Saturday, December 10, 2011

Sorting large data sets in Java using Java-merge-sort

When sorting data sets in Java, life is easy if amount of data to process is not huge: JDK has the basic sorting covered well. But if your data is big enough not to fit in memory you are on your own.

This often means that developers use basic Unix 'sort' command line tool. But while it is a good package for basic textual sort -- and when combined with other Unix pipeline tools, on whole range of column-based alternatives -- it is limited in two sometimes crucial aspects:

  1. Defining custom sorting (collation) order is difficult
  2. Interacting with external tools (including 'sort') from within JVM is inherently difficult

But there is one less well-known alternative available: a relatively new Java Open Source library available from Github: java-merge-sort.

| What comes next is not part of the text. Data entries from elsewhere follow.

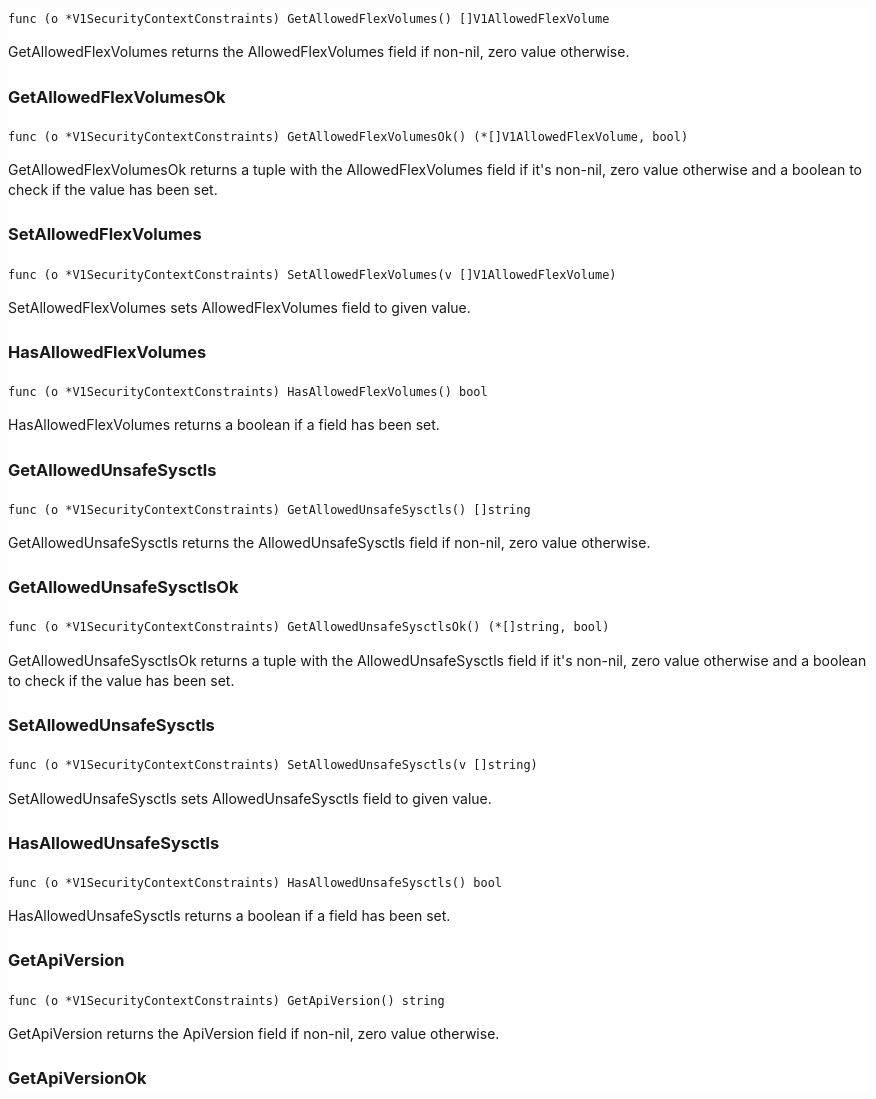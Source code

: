 `func (o *V1SecurityContextConstraints) GetAllowedFlexVolumes() []V1AllowedFlexVolume`

GetAllowedFlexVolumes returns the AllowedFlexVolumes field if non-nil, zero value otherwise.

### GetAllowedFlexVolumesOk

`func (o *V1SecurityContextConstraints) GetAllowedFlexVolumesOk() (*[]V1AllowedFlexVolume, bool)`

GetAllowedFlexVolumesOk returns a tuple with the AllowedFlexVolumes field if it's non-nil, zero value otherwise
and a boolean to check if the value has been set.

### SetAllowedFlexVolumes

`func (o *V1SecurityContextConstraints) SetAllowedFlexVolumes(v []V1AllowedFlexVolume)`

SetAllowedFlexVolumes sets AllowedFlexVolumes field to given value.

### HasAllowedFlexVolumes

`func (o *V1SecurityContextConstraints) HasAllowedFlexVolumes() bool`

HasAllowedFlexVolumes returns a boolean if a field has been set.

### GetAllowedUnsafeSysctls

`func (o *V1SecurityContextConstraints) GetAllowedUnsafeSysctls() []string`

GetAllowedUnsafeSysctls returns the AllowedUnsafeSysctls field if non-nil, zero value otherwise.

### GetAllowedUnsafeSysctlsOk

`func (o *V1SecurityContextConstraints) GetAllowedUnsafeSysctlsOk() (*[]string, bool)`

GetAllowedUnsafeSysctlsOk returns a tuple with the AllowedUnsafeSysctls field if it's non-nil, zero value otherwise
and a boolean to check if the value has been set.

### SetAllowedUnsafeSysctls

`func (o *V1SecurityContextConstraints) SetAllowedUnsafeSysctls(v []string)`

SetAllowedUnsafeSysctls sets AllowedUnsafeSysctls field to given value.

### HasAllowedUnsafeSysctls

`func (o *V1SecurityContextConstraints) HasAllowedUnsafeSysctls() bool`

HasAllowedUnsafeSysctls returns a boolean if a field has been set.

### GetApiVersion

`func (o *V1SecurityContextConstraints) GetApiVersion() string`

GetApiVersion returns the ApiVersion field if non-nil, zero value otherwise.

### GetApiVersionOk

1. What is java-merge-sort

Java-merge-sort library implements basic external merge sort, sorting algorithm typically used for disk-backed sorting. Input and output are not limited to files; any java.io.InputStream / java.io.OutputStream implementation will work just fine.

Sorting library is designed to work as an ad-hoc tool (in fact, Jar itself can be used as 'sort' tool) as well as a component of bigger data processing systems.

Notable features include:

  • Fully customizable input and output handlers, used for reading external data into objects to be sorted and writing them back out (handlers defined by providing factories that create instances)
  • Optional custom comparators (if items read do not implement Comparable)
  • Configurable merge factor (number of inputs merged in each pass); max memory usage (which limits length of pre-sort segments -- more memory used, fewer rounds needed)
  • Configurable temporary file handling (defaults to using JDK default temp files, deletions)
  • Ability to cancel sorting jobs asynchronously

2. Using as command-line tool

A simple way to use the library is as a stand-alone command tool; while there are no specific benefits over standard 'sort' command (assuming one is available), it can be used to test functionality. Usage is as simple as:

  java -jar java-merge-sort-[VERSION].jar [input-file]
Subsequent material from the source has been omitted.